Children differ dramatically in how easily they learn skills such as reading and mathematics and in how well they use these skills to learn more generally. These skills are among the most heritable behavioural traits and the DNA revolution is making it possible to predict these traits from DNA using polygenic scores that aggregate thousands of DNA variants to predict target traits. Polygenic scores can provide an early warning system to predict problems, thus enabling early interventions to ameliorate them.
The novel aim of the proposed project is to maximise the power of polygenic scores to predict specific cognitive abilities and disabilities independent of general cognitive ability. In addition to learning highly transferable skills for ‘big data’ genomic analysis, which are in great demand in academic and industry, the student will create DNA predictors of specific cognitive abilities and disabilities that will transform education.
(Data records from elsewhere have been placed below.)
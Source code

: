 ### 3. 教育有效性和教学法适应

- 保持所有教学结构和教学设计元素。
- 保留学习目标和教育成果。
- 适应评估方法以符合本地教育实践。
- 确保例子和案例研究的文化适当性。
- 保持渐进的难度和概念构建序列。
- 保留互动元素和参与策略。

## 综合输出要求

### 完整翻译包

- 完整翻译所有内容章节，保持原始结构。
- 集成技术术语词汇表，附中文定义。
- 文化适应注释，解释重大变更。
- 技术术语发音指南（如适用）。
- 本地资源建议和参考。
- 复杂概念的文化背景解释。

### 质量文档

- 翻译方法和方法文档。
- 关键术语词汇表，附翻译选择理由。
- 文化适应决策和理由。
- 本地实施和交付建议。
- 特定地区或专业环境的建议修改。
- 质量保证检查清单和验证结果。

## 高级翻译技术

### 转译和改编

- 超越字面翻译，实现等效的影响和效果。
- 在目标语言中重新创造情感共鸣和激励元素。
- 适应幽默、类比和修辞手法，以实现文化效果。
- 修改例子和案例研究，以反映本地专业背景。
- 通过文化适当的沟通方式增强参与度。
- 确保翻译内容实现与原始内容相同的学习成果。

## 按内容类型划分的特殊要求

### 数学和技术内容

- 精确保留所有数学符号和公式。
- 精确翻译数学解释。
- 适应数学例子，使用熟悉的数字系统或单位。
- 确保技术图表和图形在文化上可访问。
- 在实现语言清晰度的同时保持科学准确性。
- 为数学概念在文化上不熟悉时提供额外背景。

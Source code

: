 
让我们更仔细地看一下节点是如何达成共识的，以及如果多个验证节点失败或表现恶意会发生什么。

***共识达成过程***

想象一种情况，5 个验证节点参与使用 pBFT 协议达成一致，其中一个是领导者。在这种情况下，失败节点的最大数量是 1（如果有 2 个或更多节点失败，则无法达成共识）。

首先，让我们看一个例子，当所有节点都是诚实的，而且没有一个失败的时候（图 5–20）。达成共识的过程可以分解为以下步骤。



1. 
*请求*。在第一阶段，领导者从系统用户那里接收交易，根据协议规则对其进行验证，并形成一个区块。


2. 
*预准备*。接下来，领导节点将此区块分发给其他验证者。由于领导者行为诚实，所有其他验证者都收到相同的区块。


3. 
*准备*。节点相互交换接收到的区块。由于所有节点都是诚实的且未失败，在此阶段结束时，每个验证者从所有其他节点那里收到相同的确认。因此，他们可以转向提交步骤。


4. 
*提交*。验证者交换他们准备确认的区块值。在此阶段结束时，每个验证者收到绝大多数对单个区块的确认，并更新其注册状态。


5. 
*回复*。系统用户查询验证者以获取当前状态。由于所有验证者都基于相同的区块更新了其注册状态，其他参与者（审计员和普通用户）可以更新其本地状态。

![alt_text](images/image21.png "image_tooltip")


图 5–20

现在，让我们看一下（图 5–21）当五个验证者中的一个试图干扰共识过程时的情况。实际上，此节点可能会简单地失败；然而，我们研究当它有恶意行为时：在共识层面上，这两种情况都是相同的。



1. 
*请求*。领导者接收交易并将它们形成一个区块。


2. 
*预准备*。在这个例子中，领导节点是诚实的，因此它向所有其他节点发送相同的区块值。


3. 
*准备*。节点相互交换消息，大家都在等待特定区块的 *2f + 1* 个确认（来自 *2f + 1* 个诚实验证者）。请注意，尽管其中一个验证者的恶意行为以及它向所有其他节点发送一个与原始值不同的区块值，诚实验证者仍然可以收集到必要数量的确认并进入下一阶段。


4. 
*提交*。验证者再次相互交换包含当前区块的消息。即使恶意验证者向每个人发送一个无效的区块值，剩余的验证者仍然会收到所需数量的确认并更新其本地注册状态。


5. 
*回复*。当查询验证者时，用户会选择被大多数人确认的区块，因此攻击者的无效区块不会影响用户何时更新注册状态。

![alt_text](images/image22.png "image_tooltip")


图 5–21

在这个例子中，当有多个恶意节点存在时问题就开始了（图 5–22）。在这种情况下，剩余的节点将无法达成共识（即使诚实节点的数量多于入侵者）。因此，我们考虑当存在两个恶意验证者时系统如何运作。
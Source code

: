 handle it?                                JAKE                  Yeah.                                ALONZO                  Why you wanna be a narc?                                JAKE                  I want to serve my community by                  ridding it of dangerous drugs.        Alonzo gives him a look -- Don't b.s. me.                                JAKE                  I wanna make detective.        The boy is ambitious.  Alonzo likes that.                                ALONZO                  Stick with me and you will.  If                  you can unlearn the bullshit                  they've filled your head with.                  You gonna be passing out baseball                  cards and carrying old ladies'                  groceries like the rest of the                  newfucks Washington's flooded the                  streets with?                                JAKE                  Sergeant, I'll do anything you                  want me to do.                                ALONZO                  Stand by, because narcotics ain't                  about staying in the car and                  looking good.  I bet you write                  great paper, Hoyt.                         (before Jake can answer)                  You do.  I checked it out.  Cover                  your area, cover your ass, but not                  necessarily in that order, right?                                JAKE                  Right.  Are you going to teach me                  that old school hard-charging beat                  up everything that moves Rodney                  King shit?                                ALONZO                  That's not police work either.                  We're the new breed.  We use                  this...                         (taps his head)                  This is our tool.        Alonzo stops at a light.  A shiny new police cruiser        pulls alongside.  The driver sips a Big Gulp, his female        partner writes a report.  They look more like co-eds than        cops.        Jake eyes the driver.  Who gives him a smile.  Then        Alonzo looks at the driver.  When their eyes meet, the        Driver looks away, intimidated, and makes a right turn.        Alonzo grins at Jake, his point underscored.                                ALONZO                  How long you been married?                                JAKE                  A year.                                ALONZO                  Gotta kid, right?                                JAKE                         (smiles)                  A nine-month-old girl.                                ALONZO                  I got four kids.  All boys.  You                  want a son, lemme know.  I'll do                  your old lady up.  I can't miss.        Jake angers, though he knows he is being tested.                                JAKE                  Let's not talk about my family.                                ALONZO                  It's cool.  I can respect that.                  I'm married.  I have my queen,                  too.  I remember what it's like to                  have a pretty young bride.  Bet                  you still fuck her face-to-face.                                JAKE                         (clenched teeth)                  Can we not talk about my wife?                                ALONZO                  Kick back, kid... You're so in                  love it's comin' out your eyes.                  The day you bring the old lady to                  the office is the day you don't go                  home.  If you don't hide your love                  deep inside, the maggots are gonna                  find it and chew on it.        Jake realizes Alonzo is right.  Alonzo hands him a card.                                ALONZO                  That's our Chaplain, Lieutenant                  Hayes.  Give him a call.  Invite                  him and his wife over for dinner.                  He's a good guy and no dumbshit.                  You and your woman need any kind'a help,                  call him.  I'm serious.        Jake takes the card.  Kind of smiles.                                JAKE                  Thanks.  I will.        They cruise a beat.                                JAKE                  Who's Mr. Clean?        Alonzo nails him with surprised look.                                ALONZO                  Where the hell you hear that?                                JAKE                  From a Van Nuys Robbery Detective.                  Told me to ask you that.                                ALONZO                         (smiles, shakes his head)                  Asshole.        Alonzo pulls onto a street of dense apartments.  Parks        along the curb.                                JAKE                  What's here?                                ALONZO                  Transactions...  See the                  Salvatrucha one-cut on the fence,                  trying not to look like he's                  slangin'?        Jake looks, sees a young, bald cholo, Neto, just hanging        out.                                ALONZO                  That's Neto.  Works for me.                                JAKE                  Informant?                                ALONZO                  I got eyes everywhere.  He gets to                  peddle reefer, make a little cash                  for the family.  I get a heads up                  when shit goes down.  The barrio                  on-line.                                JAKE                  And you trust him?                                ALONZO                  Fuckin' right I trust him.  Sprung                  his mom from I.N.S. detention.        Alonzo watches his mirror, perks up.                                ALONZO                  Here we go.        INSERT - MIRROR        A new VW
During Year 1, the student will learn general genomic analytic techniques and compare the predictive power of methods for creating polygenic scores. In Year 2, the student will compare methods to maximise the power of polygenic scores to predict cognitive abilities and disabilities. During Year 3, the student will create polygenic scores that maximise prediction of specific cognitive abilities independent of general cognitive abilities. In Year 4, the student will analyse newly obtained data on ‘quads’ (two parents, two children) to separate ‘direct’ and ‘indirect’ genetic effects.
The supervisors and their datasets (TEDS and GLAD) are based at the internationally renowned SGDP Centre.